Bomber in the City, 1943

The appearance of a Short Stirling Bomber near St Paul's Cathedral prompts Roger Hudson to recall the Wings for Victory campaign.

There had been a War Weapons Week in 1940 to replace armaments lost at Dunkirk, a Warship Week in 1942, as well as a Spitfire and a Tanks for Attack Week and, of course, there was always Dig for Victory. Now most towns were to devote the first week of May to Wings for Victory. Targets were set for counties and then divided up between urban and rural district councils. The Yorkshire town of Settle’s target was £150,000, enough for three Sunderland flying boats, though its final total was £223,000. For every target achieved, the Air Ministry awarded a white plastic plaque featuring a nude St Michael the Archangel brandishing his sword at a three-headed Lucifer, while the planes were named after the town or county which had raised the money. Plastic was an exotic novelty in 1943.

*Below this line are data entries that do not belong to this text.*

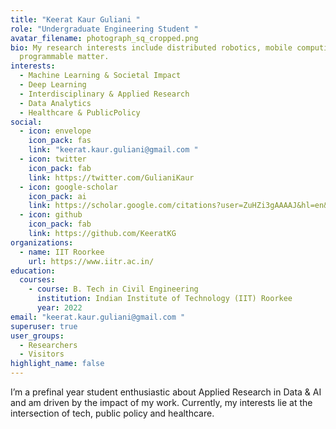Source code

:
 ```yaml
---
title: "Keerat Kaur Guliani "
role: "Undergraduate Engineering Student "
avatar_filename: photograph_sq_cropped.png
bio: My research interests include distributed robotics, mobile computing and
  programmable matter.
interests:
  - Machine Learning & Societal Impact
  - Deep Learning
  - Interdisciplinary & Applied Research
  - Data Analytics
  - Healthcare & PublicPolicy
social:
  - icon: envelope
    icon_pack: fas
    link: "keerat.kaur.guliani@gmail.com "
  - icon: twitter
    icon_pack: fab
    link: https://twitter.com/GulianiKaur
  - icon: google-scholar
    icon_pack: ai
    link: https://scholar.google.com/citations?user=ZuHZi3gAAAAJ&hl=en&authuser=1&oi=ao
  - icon: github
    icon_pack: fab
    link: https://github.com/KeeratKG
organizations:
  - name: IIT Roorkee
    url: https://www.iitr.ac.in/
education:
  courses:
    - course: B. Tech in Civil Engineering
      institution: Indian Institute of Technology (IIT) Roorkee
      year: 2022
email: "keerat.kaur.guliani@gmail.com "
superuser: true
user_groups:
  - Researchers
  - Visitors
highlight_name: false
---
```

I’m a prefinal year student enthusiastic about Applied Research in Data & AI and am driven by the impact of my work. Currently, my interests lie at the intersection of tech, public policy and healthcare.
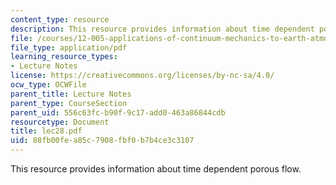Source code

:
 ```yaml
---
content_type: resource
description: This resource provides information about time dependent porous flow.
file: /courses/12-005-applications-of-continuum-mechanics-to-earth-atmospheric-and-planetary-sciences-spring-2006/88fb00fea85c7908fbf0b7b4ce3c3107_lec28.pdf
file_type: application/pdf
learning_resource_types:
- Lecture Notes
license: https://creativecommons.org/licenses/by-nc-sa/4.0/
ocw_type: OCWFile
parent_title: Lecture Notes
parent_type: CourseSection
parent_uid: 556c63fc-b90f-9c17-add0-463a86844cdb
resourcetype: Document
title: lec28.pdf
uid: 88fb00fe-a85c-7908-fbf0-b7b4ce3c3107
---
```

This resource provides information about time dependent porous flow.
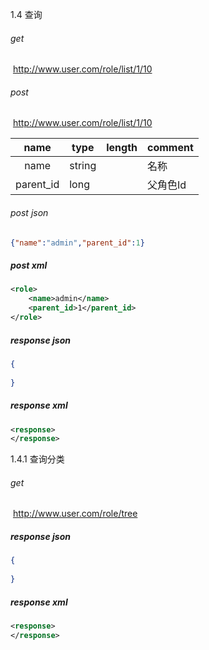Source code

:1.4 查询
###### get

​	http://www.user.com/role/list/1/10

###### post

​	http://www.user.com/role/list/1/10

|    name     | type   | length | comment  |
| :---------: | ------ | ------ | -------- |
|    name     | string |        | 名称     |
|  parent_id  | long   |        | 父角色Id |

###### post json
```json
{"name":"admin","parent_id":1}
```

##### post xml

```xml
<role>
	<name>admin</name>
	<parent_id>1</parent_id>
</role>
```

##### response json
```json
{
    
}
```
##### response xml
```xml
<response>
</response>
```

1.4.1 查询分类
###### get

​	http://www.user.com/role/tree

##### response json
```json
{
    
}
```
##### response xml
```xml
<response>
</response>
```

The campaign came as a timely distraction as, early in March, there had been a horrific incident when a mother and child, part of a crowd going down some steps into an air raid shelter in Bethnal Green, fell over near the bottom and a mass of other people were then brought down, resulting in 173 being crushed to death. On May 16th church bells had been rung across the country to celebrate the final expulsion of the Germans from North Africa, while the Dambusters Raid took place the next day. This was part of the Battle of the Ruhr, a turning point in the bomber offensive, with 34,000 tons of bombs dropped between March and July, badly disrupting the German armaments minister Albert Speer’s industrial war effort. Yet although the campaign meant there was no increase in the output of German planes between July and March 1944, their night-fighters became highly effective, shooting down most of the 1,047 British bombers that failed to return between November and March. More than the equivalent of the whole front line of Bomber Command had been destroyed in those five months. The funds raised by Wings for Victory were an important morale booster, though it could not compensate for lost aircrew.